■ **PROVIDED MATERIAL**
'''
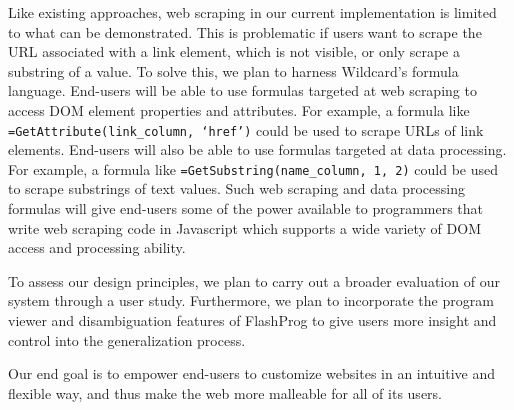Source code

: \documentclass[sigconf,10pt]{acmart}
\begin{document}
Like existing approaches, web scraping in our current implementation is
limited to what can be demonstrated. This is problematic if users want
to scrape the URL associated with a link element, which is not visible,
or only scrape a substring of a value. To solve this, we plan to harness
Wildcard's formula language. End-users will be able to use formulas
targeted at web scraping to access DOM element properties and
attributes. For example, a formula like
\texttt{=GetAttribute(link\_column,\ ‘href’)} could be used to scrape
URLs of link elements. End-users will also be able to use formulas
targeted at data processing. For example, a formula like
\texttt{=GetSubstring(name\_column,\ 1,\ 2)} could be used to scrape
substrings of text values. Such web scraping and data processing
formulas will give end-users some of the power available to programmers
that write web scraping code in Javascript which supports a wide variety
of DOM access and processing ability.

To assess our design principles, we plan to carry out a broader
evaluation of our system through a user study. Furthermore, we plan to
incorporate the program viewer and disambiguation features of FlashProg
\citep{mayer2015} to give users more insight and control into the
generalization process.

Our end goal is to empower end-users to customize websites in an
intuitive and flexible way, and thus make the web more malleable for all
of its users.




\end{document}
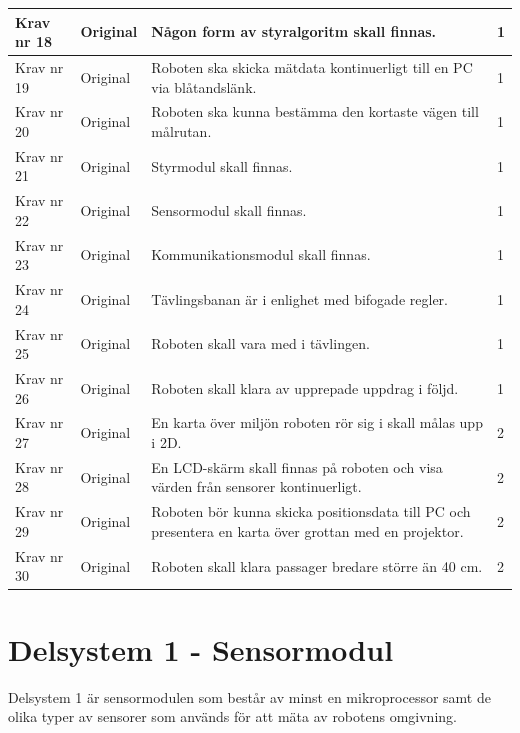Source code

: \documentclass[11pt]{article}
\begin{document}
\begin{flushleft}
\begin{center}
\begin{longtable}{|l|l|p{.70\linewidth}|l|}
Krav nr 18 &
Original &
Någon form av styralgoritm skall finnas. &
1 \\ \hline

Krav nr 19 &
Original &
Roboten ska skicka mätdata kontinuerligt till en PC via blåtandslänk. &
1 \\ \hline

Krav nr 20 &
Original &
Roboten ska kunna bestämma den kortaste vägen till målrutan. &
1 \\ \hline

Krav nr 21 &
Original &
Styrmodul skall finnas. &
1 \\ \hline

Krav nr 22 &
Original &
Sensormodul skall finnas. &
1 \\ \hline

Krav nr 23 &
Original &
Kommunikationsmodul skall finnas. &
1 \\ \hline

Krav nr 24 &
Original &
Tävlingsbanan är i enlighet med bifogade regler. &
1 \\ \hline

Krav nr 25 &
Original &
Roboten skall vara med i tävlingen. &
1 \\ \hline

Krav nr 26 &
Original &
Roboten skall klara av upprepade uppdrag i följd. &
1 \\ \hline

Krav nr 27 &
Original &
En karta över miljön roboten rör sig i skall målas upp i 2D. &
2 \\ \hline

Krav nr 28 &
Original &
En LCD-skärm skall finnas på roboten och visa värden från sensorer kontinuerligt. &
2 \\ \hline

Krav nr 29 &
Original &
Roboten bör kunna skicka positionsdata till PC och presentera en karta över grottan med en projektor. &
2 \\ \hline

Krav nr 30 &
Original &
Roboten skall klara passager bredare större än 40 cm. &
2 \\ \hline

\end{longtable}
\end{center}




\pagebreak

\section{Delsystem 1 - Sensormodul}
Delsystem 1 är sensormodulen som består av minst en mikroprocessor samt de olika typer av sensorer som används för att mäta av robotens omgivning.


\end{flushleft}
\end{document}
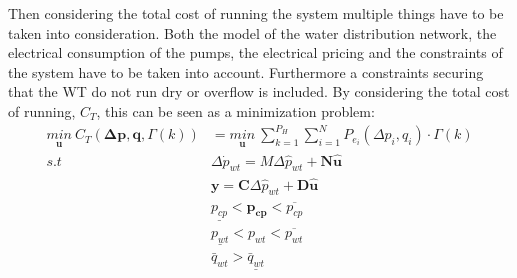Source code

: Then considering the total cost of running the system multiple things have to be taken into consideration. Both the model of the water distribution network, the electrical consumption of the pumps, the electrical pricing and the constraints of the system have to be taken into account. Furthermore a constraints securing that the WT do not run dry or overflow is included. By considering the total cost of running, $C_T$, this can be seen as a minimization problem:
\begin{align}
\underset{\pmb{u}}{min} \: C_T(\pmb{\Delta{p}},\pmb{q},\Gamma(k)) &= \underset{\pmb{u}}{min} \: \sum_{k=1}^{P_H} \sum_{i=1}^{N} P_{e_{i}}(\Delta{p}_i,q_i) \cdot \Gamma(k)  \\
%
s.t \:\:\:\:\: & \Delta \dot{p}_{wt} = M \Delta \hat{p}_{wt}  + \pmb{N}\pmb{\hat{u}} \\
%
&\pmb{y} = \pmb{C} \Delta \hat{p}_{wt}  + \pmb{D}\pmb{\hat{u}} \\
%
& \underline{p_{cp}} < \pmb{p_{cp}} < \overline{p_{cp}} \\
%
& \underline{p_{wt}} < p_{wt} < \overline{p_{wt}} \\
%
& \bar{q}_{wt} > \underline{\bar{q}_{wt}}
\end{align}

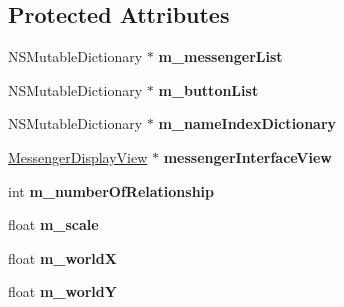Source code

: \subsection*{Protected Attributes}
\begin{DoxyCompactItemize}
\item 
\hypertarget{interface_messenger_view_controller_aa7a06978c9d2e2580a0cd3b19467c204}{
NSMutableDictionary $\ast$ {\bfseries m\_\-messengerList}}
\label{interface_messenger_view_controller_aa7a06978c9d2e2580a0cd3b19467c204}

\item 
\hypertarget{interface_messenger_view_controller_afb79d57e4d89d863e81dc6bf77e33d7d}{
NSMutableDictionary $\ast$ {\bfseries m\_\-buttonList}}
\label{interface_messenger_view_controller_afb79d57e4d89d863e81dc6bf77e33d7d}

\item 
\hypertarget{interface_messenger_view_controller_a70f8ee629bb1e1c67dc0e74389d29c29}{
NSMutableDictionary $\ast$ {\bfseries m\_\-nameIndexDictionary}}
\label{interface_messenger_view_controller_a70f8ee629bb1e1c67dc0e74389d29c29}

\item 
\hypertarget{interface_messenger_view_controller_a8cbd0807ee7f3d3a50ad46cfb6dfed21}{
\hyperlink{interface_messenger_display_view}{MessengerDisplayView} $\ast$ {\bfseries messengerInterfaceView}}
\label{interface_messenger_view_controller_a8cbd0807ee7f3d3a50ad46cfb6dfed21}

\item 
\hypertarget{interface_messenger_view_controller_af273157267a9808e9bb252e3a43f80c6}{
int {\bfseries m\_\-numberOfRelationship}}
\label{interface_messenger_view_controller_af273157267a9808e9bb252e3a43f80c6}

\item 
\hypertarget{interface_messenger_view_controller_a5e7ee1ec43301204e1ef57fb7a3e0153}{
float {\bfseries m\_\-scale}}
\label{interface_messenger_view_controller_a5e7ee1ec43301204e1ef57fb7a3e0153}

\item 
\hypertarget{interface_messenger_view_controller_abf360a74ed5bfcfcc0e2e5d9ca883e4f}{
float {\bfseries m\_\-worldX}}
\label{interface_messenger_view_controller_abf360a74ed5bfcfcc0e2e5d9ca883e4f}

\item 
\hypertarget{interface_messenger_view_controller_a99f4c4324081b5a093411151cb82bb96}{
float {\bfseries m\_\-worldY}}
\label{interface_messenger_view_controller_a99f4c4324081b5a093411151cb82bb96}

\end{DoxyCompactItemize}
'''
■ **EXERCISE DIRECTIONS**
Output the records above exactly, omitting the pictures.

■ **RESULT OF THE TASK**
Source code

: \documentclass[sigconf,10pt]{acmart}
\begin{document}
Like existing approaches, web scraping in our current implementation is
limited to what can be demonstrated. This is problematic if users want
to scrape the URL associated with a link element, which is not visible,
or only scrape a substring of a value. To solve this, we plan to harness
Wildcard's formula language. End-users will be able to use formulas
targeted at web scraping to access DOM element properties and
attributes. For example, a formula like
\texttt{=GetAttribute(link\_column,\ ‘href’)} could be used to scrape
URLs of link elements. End-users will also be able to use formulas
targeted at data processing. For example, a formula like
\texttt{=GetSubstring(name\_column,\ 1,\ 2)} could be used to scrape
substrings of text values. Such web scraping and data processing
formulas will give end-users some of the power available to programmers
that write web scraping code in Javascript which supports a wide variety
of DOM access and processing ability.

To assess our design principles, we plan to carry out a broader
evaluation of our system through a user study. Furthermore, we plan to
incorporate the program viewer and disambiguation features of FlashProg
\citep{mayer2015} to give users more insight and control into the
generalization process.

Our end goal is to empower end-users to customize websites in an
intuitive and flexible way, and thus make the web more malleable for all
of its users.




\end{document}
Source code

: \documentclass[11pt]{article}
\begin{document}
\begin{flushleft}
\begin{center}
\begin{longtable}{|l|l|p{.70\linewidth}|l|}
Krav nr 18 &
Original &
Någon form av styralgoritm skall finnas. &
1 \\ \hline

Krav nr 19 &
Original &
Roboten ska skicka mätdata kontinuerligt till en PC via blåtandslänk. &
1 \\ \hline

Krav nr 20 &
Original &
Roboten ska kunna bestämma den kortaste vägen till målrutan. &
1 \\ \hline

Krav nr 21 &
Original &
Styrmodul skall finnas. &
1 \\ \hline

Krav nr 22 &
Original &
Sensormodul skall finnas. &
1 \\ \hline

Krav nr 23 &
Original &
Kommunikationsmodul skall finnas. &
1 \\ \hline

Krav nr 24 &
Original &
Tävlingsbanan är i enlighet med bifogade regler. &
1 \\ \hline

Krav nr 25 &
Original &
Roboten skall vara med i tävlingen. &
1 \\ \hline

Krav nr 26 &
Original &
Roboten skall klara av upprepade uppdrag i följd. &
1 \\ \hline

Krav nr 27 &
Original &
En karta över miljön roboten rör sig i skall målas upp i 2D. &
2 \\ \hline

Krav nr 28 &
Original &
En LCD-skärm skall finnas på roboten och visa värden från sensorer kontinuerligt. &
2 \\ \hline

Krav nr 29 &
Original &
Roboten bör kunna skicka positionsdata till PC och presentera en karta över grottan med en projektor. &
2 \\ \hline

Krav nr 30 &
Original &
Roboten skall klara passager bredare större än 40 cm. &
2 \\ \hline

\end{longtable}
\end{center}




\pagebreak

\section{Delsystem 1 - Sensormodul}
Delsystem 1 är sensormodulen som består av minst en mikroprocessor samt de olika typer av sensorer som används för att mäta av robotens omgivning.


\end{flushleft}
\end{document}
Source code

: Then considering the total cost of running the system multiple things have to be taken into consideration. Both the model of the water distribution network, the electrical consumption of the pumps, the electrical pricing and the constraints of the system have to be taken into account. Furthermore a constraints securing that the WT do not run dry or overflow is included. By considering the total cost of running, $C_T$, this can be seen as a minimization problem:
\begin{align}
\underset{\pmb{u}}{min} \: C_T(\pmb{\Delta{p}},\pmb{q},\Gamma(k)) &= \underset{\pmb{u}}{min} \: \sum_{k=1}^{P_H} \sum_{i=1}^{N} P_{e_{i}}(\Delta{p}_i,q_i) \cdot \Gamma(k)  \\
%
s.t \:\:\:\:\: & \Delta \dot{p}_{wt} = M \Delta \hat{p}_{wt}  + \pmb{N}\pmb{\hat{u}} \\
%
&\pmb{y} = \pmb{C} \Delta \hat{p}_{wt}  + \pmb{D}\pmb{\hat{u}} \\
%
& \underline{p_{cp}} < \pmb{p_{cp}} < \overline{p_{cp}} \\
%
& \underline{p_{wt}} < p_{wt} < \overline{p_{wt}} \\
%
& \bar{q}_{wt} > \underline{\bar{q}_{wt}}
\end{align}

Source code

: \subsection*{Protected Attributes}
\begin{DoxyCompactItemize}
\item 
\hypertarget{interface_messenger_view_controller_aa7a06978c9d2e2580a0cd3b19467c204}{
NSMutableDictionary $\ast$ {\bfseries m\_\-messengerList}}
\label{interface_messenger_view_controller_aa7a06978c9d2e2580a0cd3b19467c204}

\item 
\hypertarget{interface_messenger_view_controller_afb79d57e4d89d863e81dc6bf77e33d7d}{
NSMutableDictionary $\ast$ {\bfseries m\_\-buttonList}}
\label{interface_messenger_view_controller_afb79d57e4d89d863e81dc6bf77e33d7d}

\item 
\hypertarget{interface_messenger_view_controller_a70f8ee629bb1e1c67dc0e74389d29c29}{
NSMutableDictionary $\ast$ {\bfseries m\_\-nameIndexDictionary}}
\label{interface_messenger_view_controller_a70f8ee629bb1e1c67dc0e74389d29c29}

\item 
\hypertarget{interface_messenger_view_controller_a8cbd0807ee7f3d3a50ad46cfb6dfed21}{
\hyperlink{interface_messenger_display_view}{MessengerDisplayView} $\ast$ {\bfseries messengerInterfaceView}}
\label{interface_messenger_view_controller_a8cbd0807ee7f3d3a50ad46cfb6dfed21}

\item 
\hypertarget{interface_messenger_view_controller_af273157267a9808e9bb252e3a43f80c6}{
int {\bfseries m\_\-numberOfRelationship}}
\label{interface_messenger_view_controller_af273157267a9808e9bb252e3a43f80c6}

\item 
\hypertarget{interface_messenger_view_controller_a5e7ee1ec43301204e1ef57fb7a3e0153}{
float {\bfseries m\_\-scale}}
\label{interface_messenger_view_controller_a5e7ee1ec43301204e1ef57fb7a3e0153}

\item 
\hypertarget{interface_messenger_view_controller_abf360a74ed5bfcfcc0e2e5d9ca883e4f}{
float {\bfseries m\_\-worldX}}
\label{interface_messenger_view_controller_abf360a74ed5bfcfcc0e2e5d9ca883e4f}

\item 
\hypertarget{interface_messenger_view_controller_a99f4c4324081b5a093411151cb82bb96}{
float {\bfseries m\_\-worldY}}
\label{interface_messenger_view_controller_a99f4c4324081b5a093411151cb82bb96}

\end{DoxyCompactItemize}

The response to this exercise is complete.